There is a song I wrote called "In the Garden of the Long Pig", which you can find on a CD called "Beautiful Accident" by my band, The Third International. It is a tongue-in-cheek look at New Yorker eco-tourists making their way into the depths of the Amazon only to find their tour guide more enamoured with the  manufactured trappings of middle class life than with the spectacular thousand year old trees that surround him. It's a joke, yes, but it illuminates a dangerous situation. When people are presented with things they come to desire without the ability to acquire them, they either cultivate new levels of restraint or react explosively to their impotence.
Now I am in no way Ned Ludd. Progress is the inexorable path of mankind. I do not have the answer to this dilemma. Maybe somebody does?

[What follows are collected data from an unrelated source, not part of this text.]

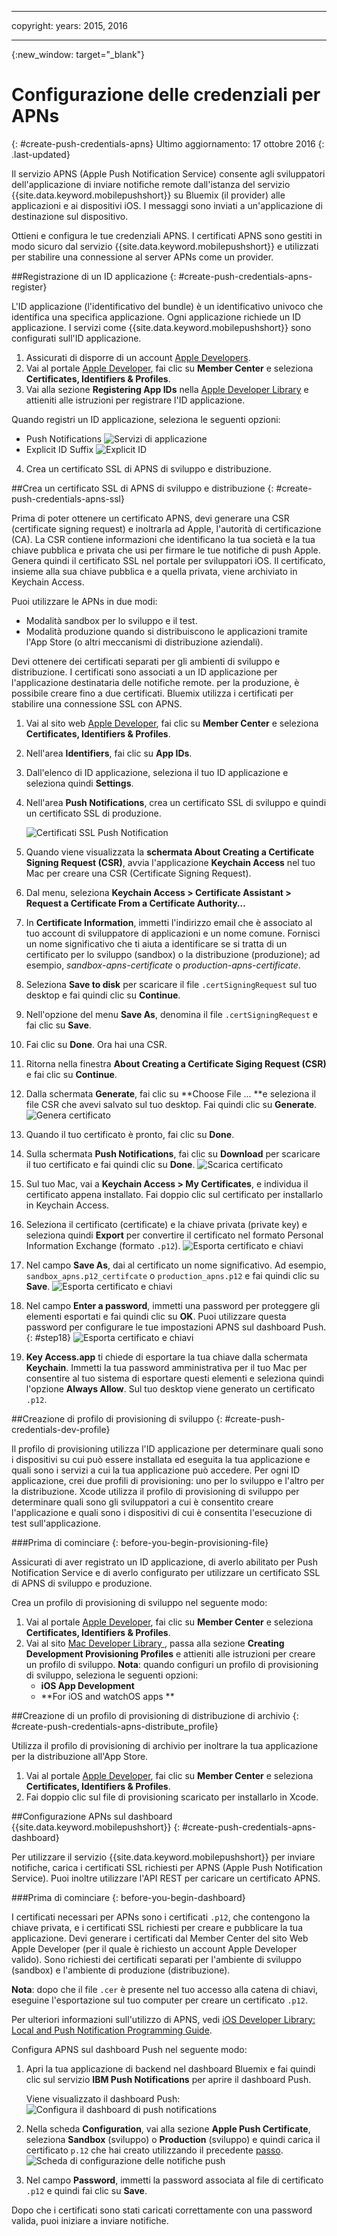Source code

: 
---

copyright:
 years: 2015, 2016

---

{:new_window: target="_blank"}
# Configurazione delle credenziali per APNs
{: #create-push-credentials-apns}
Ultimo aggiornamento: 17 ottobre 2016
{: .last-updated}

Il servizio APNS (Apple Push Notification Service) consente agli sviluppatori dell'applicazione di inviare notifiche remote dall'istanza del servizio {{site.data.keyword.mobilepushshort}} su Bluemix (il provider) alle applicazioni e ai dispositivi iOS. I messaggi sono inviati a un'applicazione di destinazione sul dispositivo. 

Ottieni e
        configura le tue credenziali APNS. I certificati APNS sono gestiti in modo sicuro dal servizio {{site.data.keyword.mobilepushshort}} e utilizzati per stabilire una connessione al server APNs come un provider.

<!-- 1. Obtain an [Apple Developers](https://developer.apple.com/) account.-->

<!--2. [Register an App ID](#create-push-credentials-apns-register)
3. [Create a development and distribution APNs SSL certificate](#create-push-credentials-apns-ssl)
4. [Create a development provisioning profile](#create-push-credentials-dev-profile)
5. [Create a store distribution provisioning profile](#create-push-credentials-apns-distribute_profile)
6. [Creating .p12 push certificate file for Bluemix push](#create-p12-push-certificate-file-for-Bluemix-push)
7. [Set up APNs on the Push Dashboard](#create-push-credentials-apns-dashboard)
-->


##Registrazione di un ID applicazione
{: #create-push-credentials-apns-register}


L'ID applicazione (l'identificativo del bundle) è un identificativo univoco che identifica una specifica
             applicazione. Ogni applicazione richiede un ID applicazione. I servizi come {{site.data.keyword.mobilepushshort}} sono configurati sull'ID applicazione.

1. Assicurati di disporre di un account [Apple Developers](https://developer.apple.com/).
2. Vai al portale [Apple Developer](https://developer.apple.com), fai clic su **Member Center** e seleziona **Certificates, Identifiers & Profiles**.
3. Vai alla sezione **Registering App IDs** nella [Apple Developer Library](https://developer.apple.com/library/mac/documentation/IDEs/Conceptual/AppDistributionGuide/MaintainingProfiles/MaintainingProfiles.html#//apple_ref/doc/uid/TP40012582-CH30-SW991) e attieniti alle istruzioni per registrare l'ID applicazione.

Quando registri un ID applicazione, seleziona le seguenti opzioni:

* Push Notifications
![Servizi di applicazione](images/appID_appservices_enablepush.jpg)
* Explicit ID Suffix
![Explicit ID](images/appID_bundleID.jpg)
4. Crea un certificato SSL di APNS di sviluppo e distribuzione.

##Crea un certificato SSL di APNS di sviluppo e distribuzione
{: #create-push-credentials-apns-ssl}

Prima di poter ottenere un certificato APNS, devi generare una CSR (certificate
            signing request) e inoltrarla ad Apple, l'autorità di certificazione (CA). La CSR contiene informazioni che identificano la tua società e la tua chiave pubblica e privata che usi per firmare le tue notifiche di push Apple. Genera quindi il certificato SSL
            nel portale per sviluppatori iOS. Il certificato, insieme alla sua chiave pubblica e a quella privata,
             viene archiviato in Keychain Access.

<!-- ###Before you begin -->
<!-- {: before-you-begin-certificate} -->

<!--[Register an App ID](#create-push-credentials-apns-register)-->

Puoi utilizzare le APNs in due modi: 

* Modalità sandbox per lo sviluppo e il test.
* Modalità produzione quando si distribuiscono le applicazioni tramite l'App Store (o altri meccanismi di distribuzione aziendali).

Devi ottenere dei certificati separati per gli ambienti di sviluppo e
                    distribuzione. I certificati sono associati a un ID applicazione per l'applicazione
                    destinataria delle notifiche remote. per la produzione, è possibile creare fino a
                    due certificati. Bluemix utilizza i certificati per stabilire una connessione SSL
                    con APNS.

<!-- Create a development and distribution SSL certificate. -->

1. Vai al sito web [Apple Developer](https://developer.apple.com), fai clic su **Member Center** e seleziona **Certificates, Identifiers & Profiles**.
2. Nell'area **Identifiers**, fai clic su **App
                            IDs**.
3. Dall'elenco di ID applicazione, seleziona il tuo ID applicazione <!--newly created--> e seleziona quindi **Settings**.
4. Nell'area **Push Notifications**, crea un certificato SSL di sviluppo e quindi
                        un certificato SSL di produzione.

	![Certificati SSL Push Notification](images/certificate_createssl.jpg)

5. Quando viene visualizzata la **schermata About Creating a Certificate Signing Request (CSR)**, avvia l'applicazione **Keychain Access** nel tuo Mac per creare una CSR (Certificate Signing Request).
6. Dal menu, seleziona **Keychain Access > Certificate Assistant > Request a Certificate From a Certificate Authority…** 
7. In **Certificate Information**, immetti l'indirizzo email che è associato al tuo account di sviluppatore di applicazioni e un nome comune. Fornisci un nome significativo che ti aiuta a identificare se si tratta di un certificato per lo sviluppo (sandbox) o la distribuzione (produzione); ad esempio, *sandbox-apns-certificate* o *production-apns-certificate*.
8. Seleziona **Save to disk** per scaricare il file `.certSigningRequest` sul tuo desktop e fai quindi clic su **Continue**.
9. Nell'opzione del menu **Save As**, denomina il file `.certSigningRequest` e fai clic su **Save**.
10. Fai clic su **Done**. Ora hai una CSR.
11. Ritorna nella finestra **About Creating a Certificate Siging Request (CSR)** e fai clic su **Continue**. 
12. Dalla schermata **Generate**, fai clic su **Choose
                            File ... **e seleziona il file CSR che avevi salvato sul tuo
                        desktop. Fai quindi clic su **Generate**.
	![Genera certificato](images/generate_certificate.jpg)
13. Quando il tuo certificato è pronto, fai clic su **Done**.
14. Sulla schermata **Push Notifications**, fai clic su **Download** per scaricare il tuo certificato e fai quindi clic su **Done**. 
	![Scarica certificato](images/certificate_download.jpg)
15. Sul tuo Mac, vai a **Keychain Access > My Certificates**, e individua il certificato appena installato. Fai doppio clic sul certificato per installarlo in Keychain Access.
16. Seleziona il certificato (certificate) e la chiave privata (private key) e seleziona quindi **Export** per convertire il certificato nel formato Personal Information Exchange (formato `.p12`).
	![Esporta certificato e chiavi](images/keychain_export_key.jpg)
17. Nel campo **Save As**, dai al certificato un nome significativo. Ad esempio, `sandbox_apns.p12_certifcate` o `production_apns.p12` e fai quindi clic su **Save**.
	![Esporta certificato e chiavi](images/certificate_p12v2.jpg)
18. Nel campo **Enter a password**, immetti una password per proteggere gli elementi esportati e fai quindi clic su **OK**. Puoi utilizzare questa password per configurare le tue impostazioni APNS sul dashboard Push.{: #step18}
	![Esporta certificato e chiavi](images/export_p12.jpg)
19. **Key Access.app** ti chiede di esportare la tua chiave dalla schermata **Keychain**. Immetti la tua password amministrativa per il tuo Mac per consentire al tuo sistema di esportare questi elementi e seleziona quindi l'opzione **Always Allow**. Sul tuo desktop viene generato un certificato `.p12`.


##Creazione di profilo di provisioning di sviluppo
{: #create-push-credentials-dev-profile}

Il profilo di provisioning utilizza l'ID applicazione per determinare quali sono
            i dispositivi su cui può essere installata ed eseguita la tua applicazione e quali sono
            i servizi a cui la tua applicazione può accedere. Per ogni ID applicazione, crei
            due profili di provisioning: uno per lo sviluppo e l'altro per la distribuzione. Xcode utilizza il profilo di provisioning di sviluppo per determinare quali sono
            gli sviluppatori a cui è consentito creare l'applicazione e quali sono i dispositivi
            di cui è consentita l'esecuzione di test sull'applicazione.

###Prima di cominciare
{: before-you-begin-provisioning-file}

Assicurati di aver registrato un ID applicazione, di averlo abilitato
                    per Push Notification Service e di averlo configurato per utilizzare un certificato SSL di
                    APNS di sviluppo e produzione.

Crea un profilo di provisioning di sviluppo nel seguente modo:

1. Vai al portale [Apple Developer](https://developer.apple.com), fai clic su **Member Center** e seleziona **Certificates, Identifiers & Profiles**.
2. Vai al sito [Mac Developer Library ](https://developer.apple.com/library/mac/documentation/IDEs/Conceptual/AppDistributionGuide/MaintainingProfiles/MaintainingProfiles.html#//apple_ref/doc/uid/TP40012582-CH30-SW62site) , passa alla sezione **Creating Development Provisioning Profiles** e attieniti alle istruzioni per creare un profilo di sviluppo.
**Nota**: quando configuri un profilo di provisioning di sviluppo, seleziona le seguenti opzioni:
	* **iOS App Development**
	* **For iOS and watchOS apps **



##Creazione di un profilo di provisioning di distribuzione di archivio
{: #create-push-credentials-apns-distribute_profile}

Utilizza il profilo di provisioning di archivio per inoltrare la tua applicazione per la distribuzione all'App Store.

1. Vai al portale [Apple Developer](https://developer.apple.com), fai clic su **Member Center** e seleziona **Certificates, Identifiers & Profiles**.
2. Fai doppio clic sul file di provisioning scaricato per installarlo in Xcode.

##Configurazione APNs sul dashboard {{site.data.keyword.mobilepushshort}}
{: #create-push-credentials-apns-dashboard}

Per utilizzare il servizio {{site.data.keyword.mobilepushshort}} per inviare notifiche, carica i certificati SSL richiesti per APNS (Apple Push Notification Service). Puoi inoltre utilizzare l'API REST per caricare un certificato APNS.


###Prima di cominciare
{: before-you-begin-dashboard}


<!-- Get your development and production APNs SSL certificate and the password associated with each type of certificate. For information, see Creating and configuring push credentials for APNs.-->

I certificati necessari per APNs sono i certificati `.p12`, che contengono la chiave privata, e i certificati SSL richiesti per creare e pubblicare la tua applicazione. Devi generare i certificati dal Member Center del sito Web Apple
                    Developer (per il quale è richiesto un account Apple Developer
                valido). Sono richiesti dei certificati separati per l'ambiente di sviluppo (sandbox) e
                    l'ambiente di produzione (distribuzione).

**Nota**: dopo che il file `.cer` è presente nel tuo accesso alla catena di chiavi, eseguine l'esportazione sul tuo computer per creare un certificato `.p12`.

Per ulteriori informazioni sull'utilizzo di APNS, vedi [iOS Developer Library: Local and Push
                    Notification Programming Guide](https://developer.apple.com/library/ios/documentation/NetworkingInternet/Conceptual/RemoteNotificationsPG/Chapters/ProvisioningDevelopment.html#//apple_ref/doc/uid/TP40008194-CH104-SW4).

Configura APNS sul dashboard Push nel seguente modo:

1. Apri la tua applicazione di backend nel dashboard Bluemix e fai quindi clic sul servizio **IBM Push Notifications**
                        per aprire il dashboard Push.

	Viene visualizzato il dashboard Push:
	![Configura il dashboard di push notifications](images/wizard.jpg)
2. Nella scheda **Configuration**, vai alla sezione **Apple Push Certificate**, seleziona **Sandbox** (sviluppo) o **Production** (sviluppo) e quindi carica il certificato `p.12` che hai creato utilizzando il precedente [passo](#step18).
	![Scheda di configurazione delle notifiche push](images/credential_screen.jpg)
3. Nel campo **Password**, immetti la password associata al file di certificato `.p12` e quindi fai clic su **Save**.

Dopo che i certificati sono
                     stati caricati correttamente con una password valida, puoi iniziare a inviare notifiche.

So that's the gist of "In the Garden of the Long  Pig". Shall we say, it's primary storyline. But it is contained in the "Beautiful Accident" CD which, as well as being a collection of songs, is an abstract walk through the 20th century...at least a series of snapshots that I think are important. Historically it correlates with World War 2, (and so sits around the middle of the album) or more precisely, it correlates with the innovations that the conflict brought us. Those which accelerated the shrinking of the planet. Long distance air transportation. Long range communications. These things, along with others, served to mark the beginning of the end for the unexplored/untouched distant mystery lands only recently discovered by Victorian explorers. They brought societies that only a generation ago threw spears at airplanes because they thought them evil spirits, to a point where they now thrive with the use of cell phones and the internet. A new class of information junkie was born.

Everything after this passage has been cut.